I'll pay up to $9.99 for an e-book. I think anything over $10 is the breaking point for me because I can still buy paperbacks for under $10.

Debra


----------



## history_lover (Aug 9, 2010)

john4200 said:


> I'm aware that paper books can deteriorate. But I said "obsolete", not worn out.


My point was that a destroyed (rather than worn out) DTB is not any more readable than an obsolete ebook file format.



> Anyway, I am more intrigued by your comment about stripping the DRM. Has the DRM on the Kindle been cracked? If so, can you provide a reference?


_edit: discussions of or links to methods of stripping *any* DRM are not permitted at KindleBoards -- Ann _


----------



## john4200 (May 17, 2010)

Well, it seems that Ann will not allow us to talk about stripping the DRM from the books we have bought. Strange.
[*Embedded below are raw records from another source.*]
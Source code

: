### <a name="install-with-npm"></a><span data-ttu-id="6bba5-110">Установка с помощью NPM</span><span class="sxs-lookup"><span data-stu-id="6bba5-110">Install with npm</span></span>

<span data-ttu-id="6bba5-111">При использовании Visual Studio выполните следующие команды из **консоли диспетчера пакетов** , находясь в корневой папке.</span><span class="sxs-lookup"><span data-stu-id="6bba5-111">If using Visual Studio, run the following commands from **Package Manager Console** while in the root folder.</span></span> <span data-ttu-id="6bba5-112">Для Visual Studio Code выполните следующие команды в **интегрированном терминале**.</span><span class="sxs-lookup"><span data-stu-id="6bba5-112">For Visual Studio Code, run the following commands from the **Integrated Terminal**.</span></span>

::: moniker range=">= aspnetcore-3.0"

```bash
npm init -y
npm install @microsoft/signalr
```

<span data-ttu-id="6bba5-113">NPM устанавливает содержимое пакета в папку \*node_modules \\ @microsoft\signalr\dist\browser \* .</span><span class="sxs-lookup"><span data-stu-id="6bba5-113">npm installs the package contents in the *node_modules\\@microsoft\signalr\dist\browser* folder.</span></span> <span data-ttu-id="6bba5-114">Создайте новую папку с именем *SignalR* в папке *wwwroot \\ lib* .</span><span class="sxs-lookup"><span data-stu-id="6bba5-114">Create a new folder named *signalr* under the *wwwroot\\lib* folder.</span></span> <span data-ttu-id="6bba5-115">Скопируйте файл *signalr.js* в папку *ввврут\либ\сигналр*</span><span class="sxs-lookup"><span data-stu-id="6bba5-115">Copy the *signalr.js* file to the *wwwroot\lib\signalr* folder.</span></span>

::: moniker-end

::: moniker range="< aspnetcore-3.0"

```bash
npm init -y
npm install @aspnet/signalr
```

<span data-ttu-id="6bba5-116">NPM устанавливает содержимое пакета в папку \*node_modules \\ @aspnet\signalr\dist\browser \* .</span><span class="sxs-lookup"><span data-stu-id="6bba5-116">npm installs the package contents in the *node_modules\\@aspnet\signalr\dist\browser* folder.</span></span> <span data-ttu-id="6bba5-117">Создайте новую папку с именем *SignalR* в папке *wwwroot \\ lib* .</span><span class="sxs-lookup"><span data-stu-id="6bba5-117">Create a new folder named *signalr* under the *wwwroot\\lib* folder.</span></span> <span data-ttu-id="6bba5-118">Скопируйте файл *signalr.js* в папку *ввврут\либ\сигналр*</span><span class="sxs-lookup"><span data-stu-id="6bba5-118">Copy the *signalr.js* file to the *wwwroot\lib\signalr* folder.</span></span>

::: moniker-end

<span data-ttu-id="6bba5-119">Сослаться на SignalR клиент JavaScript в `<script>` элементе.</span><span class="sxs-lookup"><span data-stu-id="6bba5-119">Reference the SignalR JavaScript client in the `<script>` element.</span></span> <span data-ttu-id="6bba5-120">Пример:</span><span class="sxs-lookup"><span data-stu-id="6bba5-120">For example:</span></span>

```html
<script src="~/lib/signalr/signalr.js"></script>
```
Anyway, after looking into the matter, it seems that such things become obsolete very quickly. Whereas paper books degrade relatively slowly. So I think my point stands that paper books are more likely to be readable for longer than Kindle books. Not that it will stop me from buying Kindle books. My point was only that the Kindle books should cost less than paper books for that reason (and other reasons).


----------



## Ann in Arlington (Oct 27, 2008)

john4200 said:


> Well, it seems that Ann will not allow us to talk about stripping the DRM from the books we have bought. Strange.


Not really. It's in Forum Decorum: http://www.kboards.com/index.php/topic,36.0.html

Specifically, it says:


> - DRM (Digital Rights Management): We do not allow threads or posts that include instructions, or links to instructions, on ways to hack, crack, or otherwise get around DRM protections. The term 'DRM' refers to access control technologies used by publishers and copyright holders to limit usage of digital content. Kindle books, e-books in general, purchased music, and other published digital content typically contain DRM controls. It is acceptable to post about DRM in general, e.g. to discuss DRM-related issues and benefits.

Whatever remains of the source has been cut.